The People's Bank of China (PBOC) recently reduced two key policy rates, indicating a forthcoming decrease in the country's benchmark lending rates. The central bank injected a significant amount of liquidity into the economy, providing 401 billion yuan ($55.24 billion) via the one-year medium-term lending facility. The interest rate for this facility was lowered to 2.50% from the previous 2.65%. Additionally, the PBOC offered CNY204 billion in funds through seven-day reverse repurchase agreements at an interest rate of 1.90%, down from 1.80% previously.
This latest rate cut follows a similar 10 basis point reduction made by the PBOC in June, which successfully influenced lower benchmark loan rates. These recent moves by the central bank reflect the concerns surrounding China's slowing economy and the need for substantial policy support to stimulate growth.

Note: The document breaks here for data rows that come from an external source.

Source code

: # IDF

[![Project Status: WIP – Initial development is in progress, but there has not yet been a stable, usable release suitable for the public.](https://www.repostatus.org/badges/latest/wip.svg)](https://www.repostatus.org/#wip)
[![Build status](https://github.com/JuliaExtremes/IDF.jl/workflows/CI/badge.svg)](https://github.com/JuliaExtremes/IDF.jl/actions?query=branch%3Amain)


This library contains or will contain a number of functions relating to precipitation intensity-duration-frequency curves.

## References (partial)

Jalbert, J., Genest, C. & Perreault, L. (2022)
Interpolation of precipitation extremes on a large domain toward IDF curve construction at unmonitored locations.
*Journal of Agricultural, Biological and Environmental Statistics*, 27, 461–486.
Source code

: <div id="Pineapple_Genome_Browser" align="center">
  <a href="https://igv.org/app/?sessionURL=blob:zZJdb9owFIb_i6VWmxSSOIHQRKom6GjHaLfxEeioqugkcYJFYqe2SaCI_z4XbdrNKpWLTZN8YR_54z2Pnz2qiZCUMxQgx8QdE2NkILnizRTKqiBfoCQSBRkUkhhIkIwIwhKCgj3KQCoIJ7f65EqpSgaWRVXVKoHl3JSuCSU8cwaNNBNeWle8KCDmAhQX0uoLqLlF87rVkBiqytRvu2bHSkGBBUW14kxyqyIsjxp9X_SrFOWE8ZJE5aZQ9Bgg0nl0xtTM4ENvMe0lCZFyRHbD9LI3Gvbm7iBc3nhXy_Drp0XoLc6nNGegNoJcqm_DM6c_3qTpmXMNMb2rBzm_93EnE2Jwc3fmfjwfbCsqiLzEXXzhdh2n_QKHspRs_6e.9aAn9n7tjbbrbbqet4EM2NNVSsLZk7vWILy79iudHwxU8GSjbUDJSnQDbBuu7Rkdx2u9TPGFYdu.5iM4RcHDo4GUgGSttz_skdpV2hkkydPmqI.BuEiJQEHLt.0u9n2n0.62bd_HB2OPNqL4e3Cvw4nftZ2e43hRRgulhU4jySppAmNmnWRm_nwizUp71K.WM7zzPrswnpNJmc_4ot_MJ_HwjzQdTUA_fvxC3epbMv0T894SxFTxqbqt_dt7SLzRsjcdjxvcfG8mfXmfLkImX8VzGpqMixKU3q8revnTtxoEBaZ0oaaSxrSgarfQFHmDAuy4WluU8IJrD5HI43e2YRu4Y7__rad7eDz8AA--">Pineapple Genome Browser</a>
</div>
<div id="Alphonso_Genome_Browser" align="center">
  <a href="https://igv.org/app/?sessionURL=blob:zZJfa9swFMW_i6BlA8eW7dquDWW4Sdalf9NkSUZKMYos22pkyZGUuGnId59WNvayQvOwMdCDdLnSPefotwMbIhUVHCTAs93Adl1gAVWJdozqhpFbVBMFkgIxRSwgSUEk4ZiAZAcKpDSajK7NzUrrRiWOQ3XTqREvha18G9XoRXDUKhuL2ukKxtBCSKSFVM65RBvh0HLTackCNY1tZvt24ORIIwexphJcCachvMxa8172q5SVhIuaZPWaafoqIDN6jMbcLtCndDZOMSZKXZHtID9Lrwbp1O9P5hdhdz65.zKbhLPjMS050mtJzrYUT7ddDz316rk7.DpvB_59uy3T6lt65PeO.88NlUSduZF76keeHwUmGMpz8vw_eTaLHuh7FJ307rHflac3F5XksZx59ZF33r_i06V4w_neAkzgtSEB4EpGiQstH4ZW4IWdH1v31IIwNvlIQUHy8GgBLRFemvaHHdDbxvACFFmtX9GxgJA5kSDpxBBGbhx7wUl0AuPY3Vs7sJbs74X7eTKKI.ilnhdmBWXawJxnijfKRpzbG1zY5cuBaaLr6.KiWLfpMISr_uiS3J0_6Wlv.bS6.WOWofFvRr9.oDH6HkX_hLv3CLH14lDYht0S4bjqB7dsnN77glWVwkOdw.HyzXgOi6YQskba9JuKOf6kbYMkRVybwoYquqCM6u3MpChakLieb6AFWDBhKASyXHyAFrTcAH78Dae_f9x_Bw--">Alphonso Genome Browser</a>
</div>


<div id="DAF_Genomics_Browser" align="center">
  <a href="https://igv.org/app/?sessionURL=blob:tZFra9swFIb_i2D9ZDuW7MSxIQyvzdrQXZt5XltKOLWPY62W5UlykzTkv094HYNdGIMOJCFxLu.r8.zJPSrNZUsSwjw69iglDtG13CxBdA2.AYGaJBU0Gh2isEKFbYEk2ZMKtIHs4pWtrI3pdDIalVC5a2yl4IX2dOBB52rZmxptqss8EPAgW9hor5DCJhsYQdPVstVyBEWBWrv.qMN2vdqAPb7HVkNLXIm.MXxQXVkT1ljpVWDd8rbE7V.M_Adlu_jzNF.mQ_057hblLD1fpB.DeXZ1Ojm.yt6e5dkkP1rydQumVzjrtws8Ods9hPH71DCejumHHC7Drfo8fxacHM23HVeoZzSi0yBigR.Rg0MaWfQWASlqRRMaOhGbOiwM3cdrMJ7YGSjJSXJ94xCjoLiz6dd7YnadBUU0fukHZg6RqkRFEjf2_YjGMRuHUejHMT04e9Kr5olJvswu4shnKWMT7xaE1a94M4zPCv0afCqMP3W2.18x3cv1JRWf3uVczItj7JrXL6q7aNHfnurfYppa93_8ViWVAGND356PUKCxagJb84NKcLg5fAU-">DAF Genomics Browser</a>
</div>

Economists caution that such interest-rate cuts could potentially widen the yield gap between China and the United States, putting further pressure on the yuan. However, a senior official from China's central bank assures the public that a range of monetary-policy tools, such as reserve requirement ratio cuts, open-market operations, and medium-term lending facilities, will be utilized flexibly to ensure sufficient liquidity within the country's banking system.
Overall, these developments signify China's proactive measures to address economic challenges and maintain stability in the financial sector.